なぜふたりは続かないのか
昔から疑問に思っていたことがある。なぜふたりは続かないのか。俺の回りには、結構ナイスな男とナイスな女のカップルがいて、それぞれ才能も性格もなかなかで愛もあるのになぜか続かない。
一部、女のせいかなと思っていた。今の女は昔とは違って自己主張する、稼ぐ、我慢しない、年老いてもなお美しい。だが、それは違っていた。最近、それが分かってきた。

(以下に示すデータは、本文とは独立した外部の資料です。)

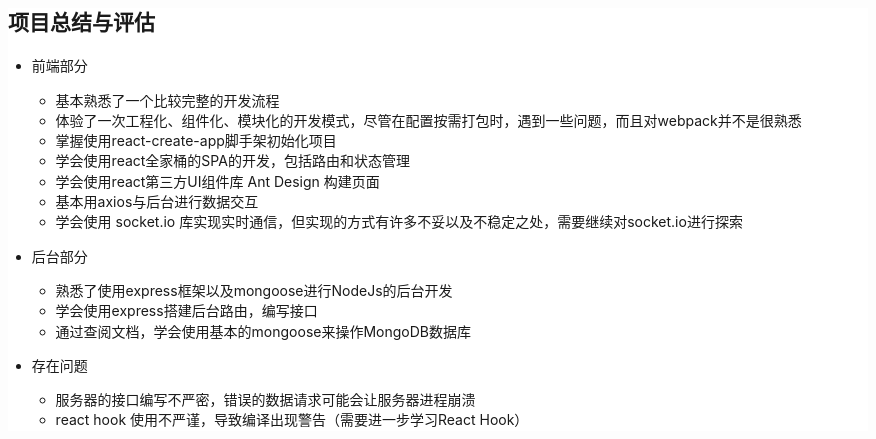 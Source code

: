

## 项目总结与评估

* 前端部分
  * 基本熟悉了一个比较完整的开发流程
  * 体验了一次工程化、组件化、模块化的开发模式，尽管在配置按需打包时，遇到一些问题，而且对webpack并不是很熟悉
  * 掌握使用react-create-app脚手架初始化项目
  * 学会使用react全家桶的SPA的开发，包括路由和状态管理
  * 学会使用react第三方UI组件库 Ant Design 构建页面
  * 基本用axios与后台进行数据交互
  * 学会使用 socket.io 库实现实时通信，但实现的方式有许多不妥以及不稳定之处，需要继续对socket.io进行探索
* 后台部分
  * 熟悉了使用express框架以及mongoose进行NodeJs的后台开发
  * 学会使用express搭建后台路由，编写接口
  * 通过查阅文档，学会使用基本的mongoose来操作MongoDB数据库

* 存在问题
  * 服务器的接口编写不严密，错误的数据请求可能会让服务器进程崩溃
  * react hook 使用不严谨，导致编译出现警告（需要进一步学习React Hook）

逆にふたりが続くことがおかしいのだ。結婚にしろ、付き合うにしろ、ふたりの感性の違う人間が、自己を主張したまま長く一緒に生活を共にする、あるいは子供を作る、共通の夢を持ち続ける、そこにそもそもの無理がある。それは男だとか女だとか、性別の問題ではない。おそらく同性でも一緒。共にいるためにはどちらかががんばらなければならない。それが絶対的真理なのだ。
それは古来日本では、一方的に女性が請け負っていた。文化なのか慣習なのか才能なのか差別なのかわからないが、女性担当だった。海外はどうなのだろう。
だが今は違う。戦後の開放で、男も女も、自己を主張し、己の才能を追及し、好きな物を食べ、好きな時間に寝て、自由に好きな人といれるということに“なっている”。それはおそらくいいことなのだが、一つ大きく欠落している点がある。それだけでは、ふたりの生活はほぼ実現しないということだ。
ふたりの生活には、我慢もしくは忍耐、あるいは不感、そして感情移入が絶対的に必要になる。そしてそれは案外、今の日本では教えられてないし、認められてない。一部“過去の遺物”とされていることすらある。
「恋愛」と「長く一緒にいること」の違いが正しく認識されてなく、そのために必要な才能、方法が確立できていない。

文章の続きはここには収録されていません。